A research question that followed from the first ENIGMA OCD projects (Chapter 3 and Chapter 4) was how to analyze this multicenter data most efficiently. In Chapter 8, we investigated which method had the greater sensitivity to detect subtle structural brain alterations related to OCD. We compared the inverse variance weighted random-effect meta-analysis model with a multiple linear regression mega-analysis model, but also with a linear mixed–effects random-intercept (random intercept for Site) mega-analysis model, using data from 38 cohorts including 1,905 patients with OCD and 1,760 healthy control subjects. Effect sizes were similar for the meta-analysis and linear regression mega-analysis. However, lower standard errors and narrower confidence intervals of both mega-analytical approaches compared to the meta-analysis suggest better performance of the mega-analytical approach over the meta-analytical approach. Additionally, Bayesian information criterion values indicated a better model fit of the linear mixed-effects random-intercept model compared to the linear regression mega-analytical model. Here we provided evidence that, in a multi-center study with a moderate amount of variation between cohorts, a linear mixed-effects random-intercept mega-analytical framework seems to be a more optimal approach for investigating structural neuroimaging data. Additionally, we advice researchers, when planning individual-participant data analyses in a multi-center setting, to pre-specify the choice and implementation of a mega-analysis or meta-analysis method as occasionally they lead to different conclusions.

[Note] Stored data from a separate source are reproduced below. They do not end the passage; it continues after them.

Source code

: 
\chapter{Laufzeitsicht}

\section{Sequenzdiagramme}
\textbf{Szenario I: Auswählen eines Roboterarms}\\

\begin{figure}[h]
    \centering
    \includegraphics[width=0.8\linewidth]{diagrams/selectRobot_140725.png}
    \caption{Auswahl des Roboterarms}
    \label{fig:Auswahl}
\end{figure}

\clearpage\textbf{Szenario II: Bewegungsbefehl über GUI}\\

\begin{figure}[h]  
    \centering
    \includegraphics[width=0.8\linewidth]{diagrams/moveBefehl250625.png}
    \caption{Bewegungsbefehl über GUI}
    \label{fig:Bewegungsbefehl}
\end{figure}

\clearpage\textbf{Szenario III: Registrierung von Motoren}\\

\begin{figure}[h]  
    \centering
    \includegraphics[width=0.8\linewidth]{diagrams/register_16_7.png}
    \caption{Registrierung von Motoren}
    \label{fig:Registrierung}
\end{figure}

Finally in Chapter 9, we assessed subcortical volumes, cortical thickness, and cortical surface area measures of in total 12,198 patients with ADHD, ASD, and OCD and controls from 151 cohorts worldwide, and investigated the overlap and specificity of structural brain alterations across neurodevelopmental disorders. We found ADHD-specific smaller intracranial volume (ICV) in adolescents and children, but not in adult ADHD patients. Overall, effect sizes were small. These results support the hypothesis that morphological alterations in ADHD may be due to a delay in brain maturation (Shaw et al., 2007), possibly normalized in adulthood. These results are also in line with the genetic correlation between risk for ADHD and smaller ICV (Klein et al., 2017). We also found ASD-specific thicker frontal cortices in adult patients, which has been found previously and may be linked to impaired cognitive control and executive dysfunction in ASD (Ecker et al., 2013). We did not find OCD-specific morphological alterations, nor alterations shared among all three disorders. Although previous meta-analysis showed significant morphometric overlap in two out of three disorders (Carlisi et al., 2017; Norman et al., 2016; Dougherty et al., 2016), in our study such findings did not survive multiple comparison correction. Overall, results showed a different pattern of subcortical and cortical alterations between the disorders across pediatric, adolescent, and adult patients, suggesting lifespan dynamics in morphological brain alterations between the disorders. Further efforts incorporating neural correlates, cognitive and genetic variables are necessary to understand the mechanisms underlying differing and overlapping deficits of these neurodevelopmental disorders.